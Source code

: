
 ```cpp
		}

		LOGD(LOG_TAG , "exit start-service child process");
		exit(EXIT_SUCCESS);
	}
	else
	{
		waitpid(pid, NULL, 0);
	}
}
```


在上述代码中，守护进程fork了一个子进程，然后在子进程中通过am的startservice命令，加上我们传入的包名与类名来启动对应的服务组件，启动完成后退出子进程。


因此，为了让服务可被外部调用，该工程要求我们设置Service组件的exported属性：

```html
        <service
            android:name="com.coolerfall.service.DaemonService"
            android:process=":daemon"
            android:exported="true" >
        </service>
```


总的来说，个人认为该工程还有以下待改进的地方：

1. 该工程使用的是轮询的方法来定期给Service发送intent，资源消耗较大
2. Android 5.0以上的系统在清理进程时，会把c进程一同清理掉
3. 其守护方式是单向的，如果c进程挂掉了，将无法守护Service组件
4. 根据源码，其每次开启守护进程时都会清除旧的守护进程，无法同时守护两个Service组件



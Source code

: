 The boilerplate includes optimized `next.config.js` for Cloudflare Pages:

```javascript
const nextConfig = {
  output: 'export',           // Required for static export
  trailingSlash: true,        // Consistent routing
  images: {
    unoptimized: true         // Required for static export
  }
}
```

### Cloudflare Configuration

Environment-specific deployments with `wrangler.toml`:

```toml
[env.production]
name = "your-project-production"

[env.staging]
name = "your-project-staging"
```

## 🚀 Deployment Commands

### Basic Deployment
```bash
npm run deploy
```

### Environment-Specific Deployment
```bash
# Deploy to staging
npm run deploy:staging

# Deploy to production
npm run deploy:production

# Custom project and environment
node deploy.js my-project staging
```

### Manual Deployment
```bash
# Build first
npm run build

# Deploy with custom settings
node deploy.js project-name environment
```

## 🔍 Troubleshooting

> [TASK DETAILS] Quote exactly the opening line of the material above and every line after it, up to and including the line that contains "总的来说，个人认为该工程还有以下待改进的地方：".

> [TASK OUTPUT]
Source code

:
 ```cpp
		}

		LOGD(LOG_TAG , "exit start-service child process");
		exit(EXIT_SUCCESS);
	}
	else
	{
		waitpid(pid, NULL, 0);
	}
}
```


在上述代码中，守护进程fork了一个子进程，然后在子进程中通过am的startservice命令，加上我们传入的包名与类名来启动对应的服务组件，启动完成后退出子进程。


因此，为了让服务可被外部调用，该工程要求我们设置Service组件的exported属性：

```html
        <service
            android:name="com.coolerfall.service.DaemonService"
            android:process=":daemon"
            android:exported="true" >
        </service>
```


总的来说，个人认为该工程还有以下待改进的地方：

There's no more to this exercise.